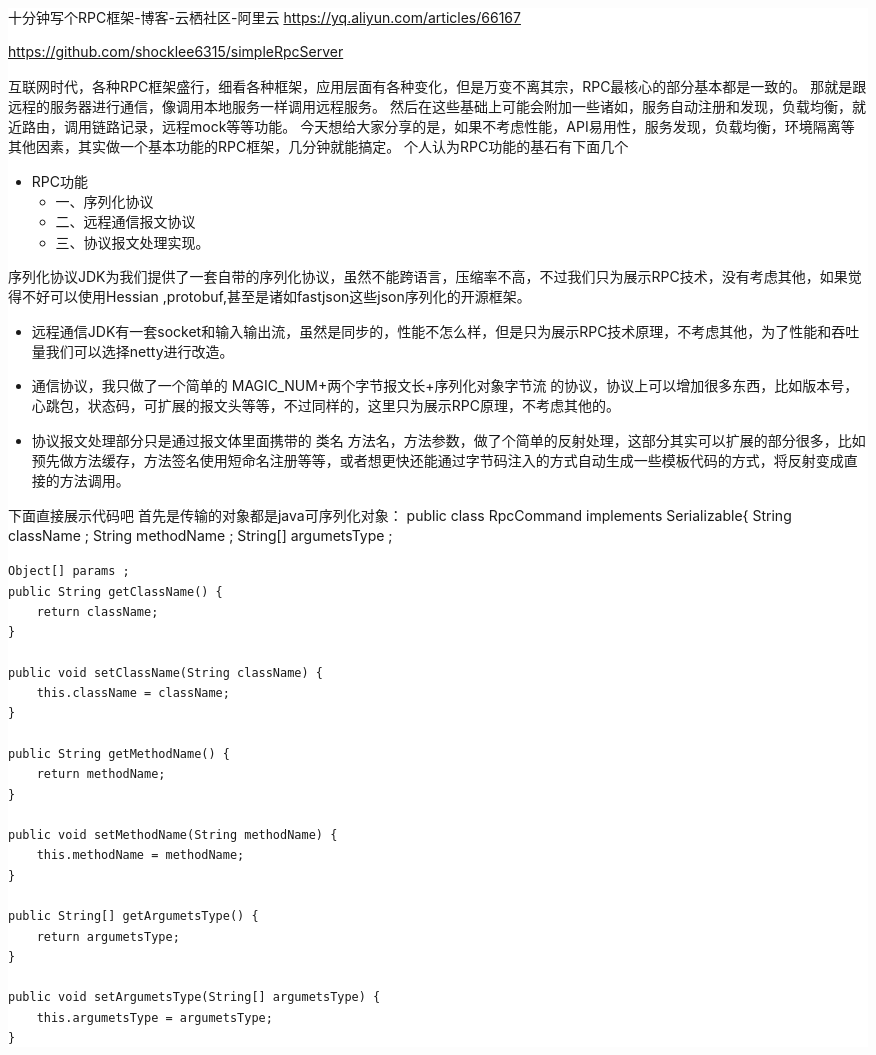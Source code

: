 十分钟写个RPC框架-博客-云栖社区-阿里云 https://yq.aliyun.com/articles/66167

https://github.com/shocklee6315/simpleRpcServer



互联网时代，各种RPC框架盛行，细看各种框架，应用层面有各种变化，但是万变不离其宗，RPC最核心的部分基本都是一致的。
那就是跟远程的服务器进行通信，像调用本地服务一样调用远程服务。
然后在这些基础上可能会附加一些诸如，服务自动注册和发现，负载均衡，就近路由，调用链路记录，远程mock等等功能。
今天想给大家分享的是，如果不考虑性能，API易用性，服务发现，负载均衡，环境隔离等其他因素，其实做一个基本功能的RPC框架，几分钟就能搞定。
个人认为RPC功能的基石有下面几个 

* RPC功能
  * 一、序列化协议 
  * 二、远程通信报文协议 
  * 三、协议报文处理实现。

序列化协议JDK为我们提供了一套自带的序列化协议，虽然不能跨语言，压缩率不高，不过我们只为展示RPC技术，没有考虑其他，如果觉得不好可以使用Hessian ,protobuf,甚至是诸如fastjson这些json序列化的开源框架。

* 远程通信JDK有一套socket和输入输出流，虽然是同步的，性能不怎么样，但是只为展示RPC技术原理，不考虑其他，为了性能和吞吐量我们可以选择netty进行改造。

* 通信协议，我只做了一个简单的 MAGIC_NUM+两个字节报文长+序列化对象字节流 的协议，协议上可以增加很多东西，比如版本号，心跳包，状态码，可扩展的报文头等等，不过同样的，这里只为展示RPC原理，不考虑其他的。

* 协议报文处理部分只是通过报文体里面携带的 类名 方法名，方法参数，做了个简单的反射处理，这部分其实可以扩展的部分很多，比如预先做方法缓存，方法签名使用短命名注册等等，或者想更快还能通过字节码注入的方式自动生成一些模板代码的方式，将反射变成直接的方法调用。

下面直接展示代码吧
首先是传输的对象都是java可序列化对象：
public class RpcCommand implements Serializable{
    String className ;
    String methodName ;
    String[] argumetsType ;

    Object[] params ;
    public String getClassName() {
        return className;
    }

    public void setClassName(String className) {
        this.className = className;
    }

    public String getMethodName() {
        return methodName;
    }

    public void setMethodName(String methodName) {
        this.methodName = methodName;
    }

    public String[] getArgumetsType() {
        return argumetsType;
    }

    public void setArgumetsType(String[] argumetsType) {
        this.argumetsType = argumetsType;
    }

_THE PROBLEM_: Every line above that holds the string "https" should be copied into the answer.

_COMPLETED TASK_:
: 十分钟写个RPC框架-博客-云栖社区-阿里云 https://yq.aliyun.com/articles/66167
https://github.com/shocklee6315/simpleRpcServer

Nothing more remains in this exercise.